Exercise:
Copy every entry as is. Leave images out.

Listed records:
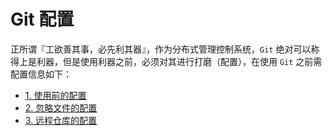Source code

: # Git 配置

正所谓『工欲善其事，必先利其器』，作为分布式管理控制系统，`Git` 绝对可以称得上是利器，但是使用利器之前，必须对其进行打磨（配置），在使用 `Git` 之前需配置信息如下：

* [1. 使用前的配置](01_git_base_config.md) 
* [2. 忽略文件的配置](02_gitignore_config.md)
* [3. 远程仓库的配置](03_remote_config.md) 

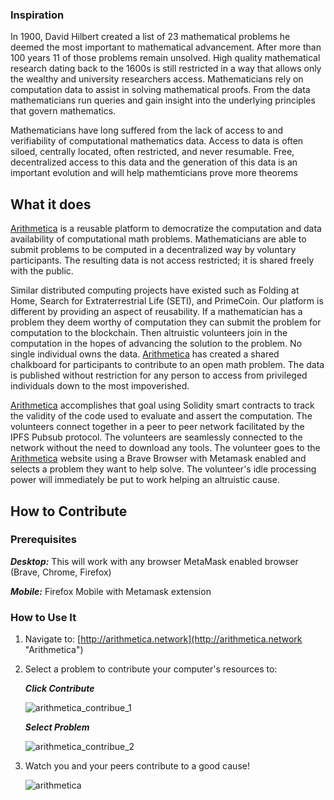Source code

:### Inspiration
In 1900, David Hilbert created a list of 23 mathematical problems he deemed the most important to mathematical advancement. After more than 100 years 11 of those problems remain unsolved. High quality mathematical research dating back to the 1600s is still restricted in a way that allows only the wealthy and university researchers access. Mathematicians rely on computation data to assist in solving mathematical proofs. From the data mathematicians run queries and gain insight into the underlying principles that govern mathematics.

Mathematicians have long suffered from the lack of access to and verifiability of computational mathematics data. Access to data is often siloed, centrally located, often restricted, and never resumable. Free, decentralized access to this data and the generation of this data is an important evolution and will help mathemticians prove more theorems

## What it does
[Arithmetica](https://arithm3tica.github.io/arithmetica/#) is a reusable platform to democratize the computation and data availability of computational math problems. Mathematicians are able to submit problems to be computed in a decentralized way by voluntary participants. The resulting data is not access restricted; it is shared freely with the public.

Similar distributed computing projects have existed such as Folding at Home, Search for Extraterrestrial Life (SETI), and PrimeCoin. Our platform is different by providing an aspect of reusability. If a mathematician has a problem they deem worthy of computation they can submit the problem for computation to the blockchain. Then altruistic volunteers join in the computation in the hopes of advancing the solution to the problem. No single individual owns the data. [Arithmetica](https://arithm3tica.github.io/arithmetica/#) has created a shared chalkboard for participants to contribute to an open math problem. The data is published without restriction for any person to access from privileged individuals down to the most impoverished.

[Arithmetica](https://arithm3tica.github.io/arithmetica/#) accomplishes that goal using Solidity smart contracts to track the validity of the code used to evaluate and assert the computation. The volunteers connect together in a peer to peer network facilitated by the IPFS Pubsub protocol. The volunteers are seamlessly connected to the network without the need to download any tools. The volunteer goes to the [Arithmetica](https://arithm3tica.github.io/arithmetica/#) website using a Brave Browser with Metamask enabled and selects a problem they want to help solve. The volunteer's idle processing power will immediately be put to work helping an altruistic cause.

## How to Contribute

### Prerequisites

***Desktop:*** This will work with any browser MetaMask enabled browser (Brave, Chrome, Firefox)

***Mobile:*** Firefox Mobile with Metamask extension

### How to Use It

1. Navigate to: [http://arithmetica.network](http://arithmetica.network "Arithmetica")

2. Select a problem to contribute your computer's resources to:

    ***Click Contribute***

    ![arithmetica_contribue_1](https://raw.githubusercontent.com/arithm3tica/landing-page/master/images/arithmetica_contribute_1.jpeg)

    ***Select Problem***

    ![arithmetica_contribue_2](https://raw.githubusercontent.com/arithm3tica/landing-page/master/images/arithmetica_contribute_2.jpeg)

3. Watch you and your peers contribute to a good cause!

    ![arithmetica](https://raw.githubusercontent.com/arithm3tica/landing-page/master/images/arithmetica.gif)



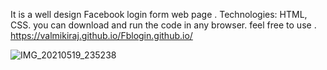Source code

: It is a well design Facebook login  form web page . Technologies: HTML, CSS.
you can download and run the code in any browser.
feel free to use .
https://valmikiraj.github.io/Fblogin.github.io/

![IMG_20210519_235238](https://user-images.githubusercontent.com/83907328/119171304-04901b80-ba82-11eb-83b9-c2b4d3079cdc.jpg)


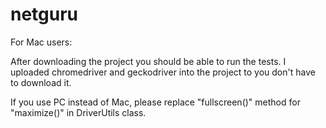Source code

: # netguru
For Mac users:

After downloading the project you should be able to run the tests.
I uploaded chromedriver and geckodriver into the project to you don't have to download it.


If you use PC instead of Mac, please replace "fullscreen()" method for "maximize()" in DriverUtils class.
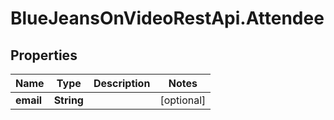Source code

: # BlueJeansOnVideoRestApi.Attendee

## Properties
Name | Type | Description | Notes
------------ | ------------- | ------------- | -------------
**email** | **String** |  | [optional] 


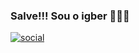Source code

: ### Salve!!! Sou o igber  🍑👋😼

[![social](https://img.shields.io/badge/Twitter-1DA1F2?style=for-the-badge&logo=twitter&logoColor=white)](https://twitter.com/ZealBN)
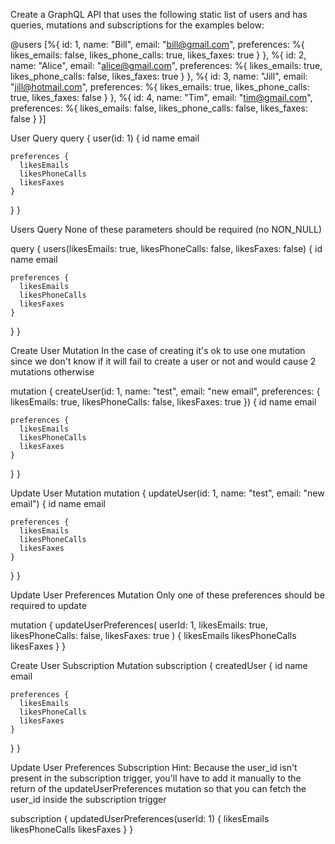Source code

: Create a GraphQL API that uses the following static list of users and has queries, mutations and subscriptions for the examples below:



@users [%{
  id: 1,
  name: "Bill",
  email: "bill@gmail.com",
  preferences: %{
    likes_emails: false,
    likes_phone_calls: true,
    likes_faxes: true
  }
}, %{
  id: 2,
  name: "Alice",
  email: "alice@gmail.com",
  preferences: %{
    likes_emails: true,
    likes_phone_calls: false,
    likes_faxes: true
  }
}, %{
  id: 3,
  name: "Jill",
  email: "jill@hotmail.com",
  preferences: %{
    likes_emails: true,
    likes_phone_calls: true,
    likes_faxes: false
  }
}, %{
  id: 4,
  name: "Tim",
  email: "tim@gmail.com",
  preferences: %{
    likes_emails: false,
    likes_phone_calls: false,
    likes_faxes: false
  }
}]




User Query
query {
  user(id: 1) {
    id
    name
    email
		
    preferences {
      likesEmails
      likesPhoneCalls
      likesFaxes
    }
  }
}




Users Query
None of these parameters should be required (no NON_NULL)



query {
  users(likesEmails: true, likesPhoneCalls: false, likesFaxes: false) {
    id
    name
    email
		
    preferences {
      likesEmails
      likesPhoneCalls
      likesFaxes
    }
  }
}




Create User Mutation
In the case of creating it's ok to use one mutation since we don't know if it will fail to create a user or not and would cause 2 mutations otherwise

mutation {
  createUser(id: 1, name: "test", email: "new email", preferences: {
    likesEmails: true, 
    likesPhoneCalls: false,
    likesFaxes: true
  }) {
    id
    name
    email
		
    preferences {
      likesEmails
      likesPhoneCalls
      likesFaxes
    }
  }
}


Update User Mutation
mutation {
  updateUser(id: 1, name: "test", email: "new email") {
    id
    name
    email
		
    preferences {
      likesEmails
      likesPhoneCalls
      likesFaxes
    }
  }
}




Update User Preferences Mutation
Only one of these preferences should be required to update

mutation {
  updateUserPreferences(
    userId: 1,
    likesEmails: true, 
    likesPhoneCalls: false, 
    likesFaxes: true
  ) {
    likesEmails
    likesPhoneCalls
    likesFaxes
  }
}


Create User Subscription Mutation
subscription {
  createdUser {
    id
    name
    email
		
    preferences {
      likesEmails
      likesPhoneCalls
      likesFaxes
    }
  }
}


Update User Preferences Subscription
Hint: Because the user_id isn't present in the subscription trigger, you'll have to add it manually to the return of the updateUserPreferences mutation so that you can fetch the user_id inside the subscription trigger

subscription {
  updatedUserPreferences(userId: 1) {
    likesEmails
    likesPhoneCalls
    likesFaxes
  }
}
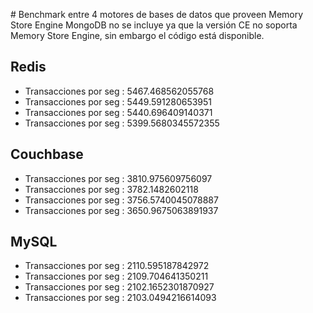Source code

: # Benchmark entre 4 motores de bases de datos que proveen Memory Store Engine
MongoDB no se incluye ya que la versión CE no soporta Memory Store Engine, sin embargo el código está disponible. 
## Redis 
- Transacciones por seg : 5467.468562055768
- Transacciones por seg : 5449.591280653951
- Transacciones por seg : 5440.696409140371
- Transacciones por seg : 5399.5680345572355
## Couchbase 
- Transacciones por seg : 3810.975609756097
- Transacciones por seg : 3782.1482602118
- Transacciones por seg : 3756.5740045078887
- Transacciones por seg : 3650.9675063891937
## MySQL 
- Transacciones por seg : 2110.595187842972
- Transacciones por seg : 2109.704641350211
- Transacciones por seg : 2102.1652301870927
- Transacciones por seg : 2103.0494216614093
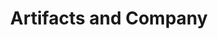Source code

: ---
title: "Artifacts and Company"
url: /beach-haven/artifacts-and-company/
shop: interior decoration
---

Exercise result:
Source code

: # Git 配置

正所谓『工欲善其事，必先利其器』，作为分布式管理控制系统，`Git` 绝对可以称得上是利器，但是使用利器之前，必须对其进行打磨（配置），在使用 `Git` 之前需配置信息如下：

* [1. 使用前的配置](01_git_base_config.md) 
* [2. 忽略文件的配置](02_gitignore_config.md)
* [3. 远程仓库的配置](03_remote_config.md) 

Source code

:### Inspiration
In 1900, David Hilbert created a list of 23 mathematical problems he deemed the most important to mathematical advancement. After more than 100 years 11 of those problems remain unsolved. High quality mathematical research dating back to the 1600s is still restricted in a way that allows only the wealthy and university researchers access. Mathematicians rely on computation data to assist in solving mathematical proofs. From the data mathematicians run queries and gain insight into the underlying principles that govern mathematics.

Mathematicians have long suffered from the lack of access to and verifiability of computational mathematics data. Access to data is often siloed, centrally located, often restricted, and never resumable. Free, decentralized access to this data and the generation of this data is an important evolution and will help mathemticians prove more theorems

## What it does
[Arithmetica](https://arithm3tica.github.io/arithmetica/#) is a reusable platform to democratize the computation and data availability of computational math problems. Mathematicians are able to submit problems to be computed in a decentralized way by voluntary participants. The resulting data is not access restricted; it is shared freely with the public.

Similar distributed computing projects have existed such as Folding at Home, Search for Extraterrestrial Life (SETI), and PrimeCoin. Our platform is different by providing an aspect of reusability. If a mathematician has a problem they deem worthy of computation they can submit the problem for computation to the blockchain. Then altruistic volunteers join in the computation in the hopes of advancing the solution to the problem. No single individual owns the data. [Arithmetica](https://arithm3tica.github.io/arithmetica/#) has created a shared chalkboard for participants to contribute to an open math problem. The data is published without restriction for any person to access from privileged individuals down to the most impoverished.

[Arithmetica](https://arithm3tica.github.io/arithmetica/#) accomplishes that goal using Solidity smart contracts to track the validity of the code used to evaluate and assert the computation. The volunteers connect together in a peer to peer network facilitated by the IPFS Pubsub protocol. The volunteers are seamlessly connected to the network without the need to download any tools. The volunteer goes to the [Arithmetica](https://arithm3tica.github.io/arithmetica/#) website using a Brave Browser with Metamask enabled and selects a problem they want to help solve. The volunteer's idle processing power will immediately be put to work helping an altruistic cause.

## How to Contribute

### Prerequisites

***Desktop:*** This will work with any browser MetaMask enabled browser (Brave, Chrome, Firefox)

***Mobile:*** Firefox Mobile with Metamask extension

### How to Use It

1. Navigate to: [http://arithmetica.network](http://arithmetica.network "Arithmetica")

2. Select a problem to contribute your computer's resources to:

    ***Click Contribute***

    ![arithmetica_contribue_1](https://raw.githubusercontent.com/arithm3tica/landing-page/master/images/arithmetica_contribute_1.jpeg)

    ***Select Problem***

    ![arithmetica_contribue_2](https://raw.githubusercontent.com/arithm3tica/landing-page/master/images/arithmetica_contribute_2.jpeg)

3. Watch you and your peers contribute to a good cause!

    ![arithmetica](https://raw.githubusercontent.com/arithm3tica/landing-page/master/images/arithmetica.gif)



Source code

: It is a well design Facebook login  form web page . Technologies: HTML, CSS.
you can download and run the code in any browser.
feel free to use .
https://valmikiraj.github.io/Fblogin.github.io/

![IMG_20210519_235238](https://user-images.githubusercontent.com/83907328/119171304-04901b80-ba82-11eb-83b9-c2b4d3079cdc.jpg)


Source code

: # netguru
For Mac users:

After downloading the project you should be able to run the tests.
I uploaded chromedriver and geckodriver into the project to you don't have to download it.


If you use PC instead of Mac, please replace "fullscreen()" method for "maximize()" in DriverUtils class.
Source code

: # BlueJeansOnVideoRestApi.Attendee

## Properties
Name | Type | Description | Notes
------------ | ------------- | ------------- | -------------
**email** | **String** |  | [optional] 


Source code

: ### Salve!!! Sou o igber  🍑👋😼

[![social](https://img.shields.io/badge/Twitter-1DA1F2?style=for-the-badge&logo=twitter&logoColor=white)](https://twitter.com/ZealBN)
Source code

: Create a GraphQL API that uses the following static list of users and has queries, mutations and subscriptions for the examples below:



@users [%{
  id: 1,
  name: "Bill",
  email: "bill@gmail.com",
  preferences: %{
    likes_emails: false,
    likes_phone_calls: true,
    likes_faxes: true
  }
}, %{
  id: 2,
  name: "Alice",
  email: "alice@gmail.com",
  preferences: %{
    likes_emails: true,
    likes_phone_calls: false,
    likes_faxes: true
  }
}, %{
  id: 3,
  name: "Jill",
  email: "jill@hotmail.com",
  preferences: %{
    likes_emails: true,
    likes_phone_calls: true,
    likes_faxes: false
  }
}, %{
  id: 4,
  name: "Tim",
  email: "tim@gmail.com",
  preferences: %{
    likes_emails: false,
    likes_phone_calls: false,
    likes_faxes: false
  }
}]




User Query
query {
  user(id: 1) {
    id
    name
    email
		
    preferences {
      likesEmails
      likesPhoneCalls
      likesFaxes
    }
  }
}




Users Query
None of these parameters should be required (no NON_NULL)



query {
  users(likesEmails: true, likesPhoneCalls: false, likesFaxes: false) {
    id
    name
    email
		
    preferences {
      likesEmails
      likesPhoneCalls
      likesFaxes
    }
  }
}




Create User Mutation
In the case of creating it's ok to use one mutation since we don't know if it will fail to create a user or not and would cause 2 mutations otherwise

mutation {
  createUser(id: 1, name: "test", email: "new email", preferences: {
    likesEmails: true, 
    likesPhoneCalls: false,
    likesFaxes: true
  }) {
    id
    name
    email
		
    preferences {
      likesEmails
      likesPhoneCalls
      likesFaxes
    }
  }
}


Update User Mutation
mutation {
  updateUser(id: 1, name: "test", email: "new email") {
    id
    name
    email
		
    preferences {
      likesEmails
      likesPhoneCalls
      likesFaxes
    }
  }
}




Update User Preferences Mutation
Only one of these preferences should be required to update

mutation {
  updateUserPreferences(
    userId: 1,
    likesEmails: true, 
    likesPhoneCalls: false, 
    likesFaxes: true
  ) {
    likesEmails
    likesPhoneCalls
    likesFaxes
  }
}


Create User Subscription Mutation
subscription {
  createdUser {
    id
    name
    email
		
    preferences {
      likesEmails
      likesPhoneCalls
      likesFaxes
    }
  }
}


Update User Preferences Subscription
Hint: Because the user_id isn't present in the subscription trigger, you'll have to add it manually to the return of the updateUserPreferences mutation so that you can fetch the user_id inside the subscription trigger

subscription {
  updatedUserPreferences(userId: 1) {
    likesEmails
    likesPhoneCalls
    likesFaxes
  }
}
Source code

: # Benchmark entre 4 motores de bases de datos que proveen Memory Store Engine
MongoDB no se incluye ya que la versión CE no soporta Memory Store Engine, sin embargo el código está disponible. 
## Redis 
- Transacciones por seg : 5467.468562055768
- Transacciones por seg : 5449.591280653951
- Transacciones por seg : 5440.696409140371
- Transacciones por seg : 5399.5680345572355
## Couchbase 
- Transacciones por seg : 3810.975609756097
- Transacciones por seg : 3782.1482602118
- Transacciones por seg : 3756.5740045078887
- Transacciones por seg : 3650.9675063891937
## MySQL 
- Transacciones por seg : 2110.595187842972
- Transacciones por seg : 2109.704641350211
- Transacciones por seg : 2102.1652301870927
- Transacciones por seg : 2103.0494216614093
Source code

: ---
title: "Artifacts and Company"
url: /beach-haven/artifacts-and-company/
shop: interior decoration
---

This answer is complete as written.